С тех пор у визиря не было тайн от Рух Рухана, и, ценя его острый ум, он никогда ничего не предпринимал без совета карлика. Визирь хорошо знал ему цену. Но когда карлик кубарем влетел в комнату, полную стражников, которых привел с собой Юсеф-паша, визирь был мертв и уже не мог знать, что Рух Рухан истово клялся, что ненавидит своего хозяина, ненавидит с юных лет за многое и особенно за то, что он лишил его языка и вместе с ним возможности ценой предательства спасти свое уродливое, но единственное и поэтому драгоценное тело.

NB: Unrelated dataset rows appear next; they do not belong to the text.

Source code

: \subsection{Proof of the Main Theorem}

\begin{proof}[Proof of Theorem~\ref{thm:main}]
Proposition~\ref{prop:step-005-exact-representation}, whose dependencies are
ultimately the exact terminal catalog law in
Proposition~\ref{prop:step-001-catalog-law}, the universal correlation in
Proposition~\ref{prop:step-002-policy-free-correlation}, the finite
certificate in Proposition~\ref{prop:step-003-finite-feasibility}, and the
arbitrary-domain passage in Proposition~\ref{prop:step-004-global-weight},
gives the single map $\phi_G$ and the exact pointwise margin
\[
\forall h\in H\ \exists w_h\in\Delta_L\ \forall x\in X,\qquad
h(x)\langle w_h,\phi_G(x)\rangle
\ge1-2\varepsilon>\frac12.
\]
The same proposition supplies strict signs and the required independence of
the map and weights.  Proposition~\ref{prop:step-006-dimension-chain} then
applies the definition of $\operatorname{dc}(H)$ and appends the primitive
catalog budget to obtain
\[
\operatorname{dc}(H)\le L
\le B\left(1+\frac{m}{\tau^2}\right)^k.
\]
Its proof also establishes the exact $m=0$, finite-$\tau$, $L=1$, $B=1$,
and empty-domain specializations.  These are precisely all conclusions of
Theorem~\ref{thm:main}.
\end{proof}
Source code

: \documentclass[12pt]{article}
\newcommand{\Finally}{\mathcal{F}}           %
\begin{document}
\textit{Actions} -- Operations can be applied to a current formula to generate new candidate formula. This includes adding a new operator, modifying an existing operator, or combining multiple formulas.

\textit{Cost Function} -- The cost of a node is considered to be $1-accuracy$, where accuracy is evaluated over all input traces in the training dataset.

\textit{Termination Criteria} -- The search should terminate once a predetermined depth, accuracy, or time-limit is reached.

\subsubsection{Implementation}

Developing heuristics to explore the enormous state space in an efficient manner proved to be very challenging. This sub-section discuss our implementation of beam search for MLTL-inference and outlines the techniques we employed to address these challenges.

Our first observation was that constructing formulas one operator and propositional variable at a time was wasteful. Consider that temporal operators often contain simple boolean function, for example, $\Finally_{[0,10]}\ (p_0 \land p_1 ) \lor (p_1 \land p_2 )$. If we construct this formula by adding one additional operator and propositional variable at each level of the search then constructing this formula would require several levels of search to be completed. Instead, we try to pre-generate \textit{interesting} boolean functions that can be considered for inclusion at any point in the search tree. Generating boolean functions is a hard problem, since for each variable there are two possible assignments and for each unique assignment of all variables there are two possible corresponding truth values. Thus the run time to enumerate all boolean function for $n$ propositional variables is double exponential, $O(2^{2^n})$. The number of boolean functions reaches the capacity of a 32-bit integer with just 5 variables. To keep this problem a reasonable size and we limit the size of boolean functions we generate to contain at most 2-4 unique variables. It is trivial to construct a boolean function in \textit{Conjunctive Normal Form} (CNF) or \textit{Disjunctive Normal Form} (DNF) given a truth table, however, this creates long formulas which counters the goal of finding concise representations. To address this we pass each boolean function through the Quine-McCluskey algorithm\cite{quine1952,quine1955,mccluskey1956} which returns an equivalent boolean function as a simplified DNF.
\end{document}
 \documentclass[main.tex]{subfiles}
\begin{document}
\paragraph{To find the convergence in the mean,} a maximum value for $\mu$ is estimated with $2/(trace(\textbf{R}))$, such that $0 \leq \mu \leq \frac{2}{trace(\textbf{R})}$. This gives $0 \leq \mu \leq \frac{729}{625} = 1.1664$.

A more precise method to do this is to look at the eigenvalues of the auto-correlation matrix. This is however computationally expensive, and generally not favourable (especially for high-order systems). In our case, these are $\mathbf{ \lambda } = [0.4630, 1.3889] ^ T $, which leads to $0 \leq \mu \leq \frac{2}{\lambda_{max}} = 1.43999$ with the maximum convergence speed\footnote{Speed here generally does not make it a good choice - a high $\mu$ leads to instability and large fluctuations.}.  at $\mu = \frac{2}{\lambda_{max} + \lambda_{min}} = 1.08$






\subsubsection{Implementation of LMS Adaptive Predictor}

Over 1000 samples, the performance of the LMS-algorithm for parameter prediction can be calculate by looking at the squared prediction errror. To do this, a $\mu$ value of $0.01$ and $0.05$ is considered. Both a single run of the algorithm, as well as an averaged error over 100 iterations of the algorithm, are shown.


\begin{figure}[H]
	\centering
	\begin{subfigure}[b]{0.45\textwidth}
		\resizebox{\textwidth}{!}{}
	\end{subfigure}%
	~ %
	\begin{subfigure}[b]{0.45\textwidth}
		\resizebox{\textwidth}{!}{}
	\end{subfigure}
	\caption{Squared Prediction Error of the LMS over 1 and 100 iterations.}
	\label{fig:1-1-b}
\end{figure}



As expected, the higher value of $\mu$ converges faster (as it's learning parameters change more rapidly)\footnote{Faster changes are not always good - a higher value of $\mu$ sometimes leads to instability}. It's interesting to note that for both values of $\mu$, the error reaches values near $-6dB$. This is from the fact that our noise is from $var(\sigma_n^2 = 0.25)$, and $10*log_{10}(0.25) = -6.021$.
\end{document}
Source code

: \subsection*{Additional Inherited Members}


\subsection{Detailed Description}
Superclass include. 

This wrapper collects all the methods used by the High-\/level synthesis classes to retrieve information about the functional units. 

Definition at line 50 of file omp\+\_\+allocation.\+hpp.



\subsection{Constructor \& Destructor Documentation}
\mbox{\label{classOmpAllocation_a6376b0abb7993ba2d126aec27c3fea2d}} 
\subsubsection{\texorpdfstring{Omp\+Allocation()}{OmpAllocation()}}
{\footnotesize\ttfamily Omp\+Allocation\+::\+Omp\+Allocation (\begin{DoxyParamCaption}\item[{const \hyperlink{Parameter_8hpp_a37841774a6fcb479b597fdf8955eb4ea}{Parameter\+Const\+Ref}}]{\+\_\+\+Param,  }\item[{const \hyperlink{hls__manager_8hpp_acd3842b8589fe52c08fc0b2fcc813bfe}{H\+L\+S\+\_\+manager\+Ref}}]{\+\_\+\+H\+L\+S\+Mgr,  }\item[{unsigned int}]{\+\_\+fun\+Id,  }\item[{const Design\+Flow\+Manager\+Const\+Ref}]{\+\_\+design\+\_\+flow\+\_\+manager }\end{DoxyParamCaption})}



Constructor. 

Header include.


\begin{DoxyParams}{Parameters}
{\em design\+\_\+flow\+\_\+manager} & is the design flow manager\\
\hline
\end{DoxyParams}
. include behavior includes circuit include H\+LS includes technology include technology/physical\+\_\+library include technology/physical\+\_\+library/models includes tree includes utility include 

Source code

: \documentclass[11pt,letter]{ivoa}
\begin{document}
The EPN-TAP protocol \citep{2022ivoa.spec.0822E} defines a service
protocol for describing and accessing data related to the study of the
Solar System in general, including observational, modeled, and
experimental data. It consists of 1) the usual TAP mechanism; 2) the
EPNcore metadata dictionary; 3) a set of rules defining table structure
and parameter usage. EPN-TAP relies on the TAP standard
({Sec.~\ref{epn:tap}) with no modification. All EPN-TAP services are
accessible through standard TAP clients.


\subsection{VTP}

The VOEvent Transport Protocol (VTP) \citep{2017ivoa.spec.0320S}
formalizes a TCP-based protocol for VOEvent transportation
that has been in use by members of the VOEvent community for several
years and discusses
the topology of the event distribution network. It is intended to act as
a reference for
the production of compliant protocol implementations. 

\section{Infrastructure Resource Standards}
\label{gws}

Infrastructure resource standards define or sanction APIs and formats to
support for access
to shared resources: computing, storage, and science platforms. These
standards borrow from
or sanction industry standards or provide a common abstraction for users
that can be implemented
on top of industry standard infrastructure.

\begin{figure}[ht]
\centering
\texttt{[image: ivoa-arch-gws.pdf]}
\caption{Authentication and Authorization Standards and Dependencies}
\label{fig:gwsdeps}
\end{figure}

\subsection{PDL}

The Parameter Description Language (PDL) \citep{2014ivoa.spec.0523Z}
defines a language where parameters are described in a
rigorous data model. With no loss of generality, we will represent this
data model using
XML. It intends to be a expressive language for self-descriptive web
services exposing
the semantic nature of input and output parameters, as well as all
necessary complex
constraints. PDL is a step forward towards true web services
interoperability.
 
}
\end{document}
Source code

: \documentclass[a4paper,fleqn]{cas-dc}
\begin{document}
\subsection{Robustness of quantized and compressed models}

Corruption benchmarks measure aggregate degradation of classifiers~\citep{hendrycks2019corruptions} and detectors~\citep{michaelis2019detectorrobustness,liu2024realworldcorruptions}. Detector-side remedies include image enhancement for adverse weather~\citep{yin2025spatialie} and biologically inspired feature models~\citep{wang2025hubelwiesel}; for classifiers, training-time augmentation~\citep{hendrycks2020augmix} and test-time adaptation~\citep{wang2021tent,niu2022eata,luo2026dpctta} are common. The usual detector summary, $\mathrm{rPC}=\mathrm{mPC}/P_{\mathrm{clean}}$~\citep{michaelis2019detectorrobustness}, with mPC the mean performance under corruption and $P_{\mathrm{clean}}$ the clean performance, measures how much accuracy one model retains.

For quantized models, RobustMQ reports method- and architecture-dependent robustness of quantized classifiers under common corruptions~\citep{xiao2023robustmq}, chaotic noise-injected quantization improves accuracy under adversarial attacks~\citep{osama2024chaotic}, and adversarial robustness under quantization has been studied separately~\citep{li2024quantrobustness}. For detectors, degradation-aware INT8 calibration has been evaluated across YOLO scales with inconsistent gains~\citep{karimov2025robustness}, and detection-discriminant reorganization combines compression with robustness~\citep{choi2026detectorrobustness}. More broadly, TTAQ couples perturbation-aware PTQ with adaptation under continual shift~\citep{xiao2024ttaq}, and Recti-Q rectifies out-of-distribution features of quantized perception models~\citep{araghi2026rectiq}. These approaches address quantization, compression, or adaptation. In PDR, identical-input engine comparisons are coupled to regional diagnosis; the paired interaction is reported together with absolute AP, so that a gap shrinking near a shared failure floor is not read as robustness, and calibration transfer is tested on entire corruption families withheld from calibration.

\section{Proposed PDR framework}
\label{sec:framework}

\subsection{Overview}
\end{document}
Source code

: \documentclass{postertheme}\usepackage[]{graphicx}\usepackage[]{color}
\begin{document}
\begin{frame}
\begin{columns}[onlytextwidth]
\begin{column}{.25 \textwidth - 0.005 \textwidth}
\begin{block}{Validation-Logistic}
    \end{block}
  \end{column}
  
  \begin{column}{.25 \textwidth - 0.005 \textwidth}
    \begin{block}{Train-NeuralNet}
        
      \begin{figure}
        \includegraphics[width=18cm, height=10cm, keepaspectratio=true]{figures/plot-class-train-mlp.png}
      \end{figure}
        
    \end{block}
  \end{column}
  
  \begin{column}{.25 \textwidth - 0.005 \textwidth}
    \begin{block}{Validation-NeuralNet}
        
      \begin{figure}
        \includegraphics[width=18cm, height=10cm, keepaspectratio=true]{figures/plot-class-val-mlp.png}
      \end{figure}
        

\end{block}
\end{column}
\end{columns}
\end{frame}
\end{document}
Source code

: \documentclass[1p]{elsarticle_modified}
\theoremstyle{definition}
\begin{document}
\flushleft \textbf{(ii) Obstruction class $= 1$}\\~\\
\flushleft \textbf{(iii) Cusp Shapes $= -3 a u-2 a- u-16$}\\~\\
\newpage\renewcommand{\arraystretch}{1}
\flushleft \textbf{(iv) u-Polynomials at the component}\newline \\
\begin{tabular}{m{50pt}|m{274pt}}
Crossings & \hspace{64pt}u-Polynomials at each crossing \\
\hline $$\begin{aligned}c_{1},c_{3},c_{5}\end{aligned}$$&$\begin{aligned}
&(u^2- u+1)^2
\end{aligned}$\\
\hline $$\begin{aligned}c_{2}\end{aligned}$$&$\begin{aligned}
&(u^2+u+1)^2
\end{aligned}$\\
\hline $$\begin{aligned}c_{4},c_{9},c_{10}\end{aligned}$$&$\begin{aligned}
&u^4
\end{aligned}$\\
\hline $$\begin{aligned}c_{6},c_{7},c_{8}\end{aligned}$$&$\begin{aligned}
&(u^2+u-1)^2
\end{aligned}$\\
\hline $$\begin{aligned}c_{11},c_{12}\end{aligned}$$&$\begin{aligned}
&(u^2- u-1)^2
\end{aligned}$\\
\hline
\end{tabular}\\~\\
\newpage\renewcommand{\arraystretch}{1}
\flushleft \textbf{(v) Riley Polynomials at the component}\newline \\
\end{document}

Фадил-Беше, перетащив тела убитых в соседнюю комнату, прямо на новеньком пестром ковре принялся отделять голову визиря от туловища, думал о том, что надо как следует просолить эту косматую голову в мешке из козьей шерсти, поскольку наутро предстояло отправить ее в столицу как доказательство, что приказ выполнен. Стоя в стороне, Давуд-ага держал наготове соль, и так как ему не удалось перекусить вместе со всеми на том берегу, чувствовал собачий голод. Быстрым движением руки он отправил в рот комок соли и, проглотив его, сумел горечью несколько успокоить желудок, свою тоску по Ракибе и беспричинное озлобление на карлика.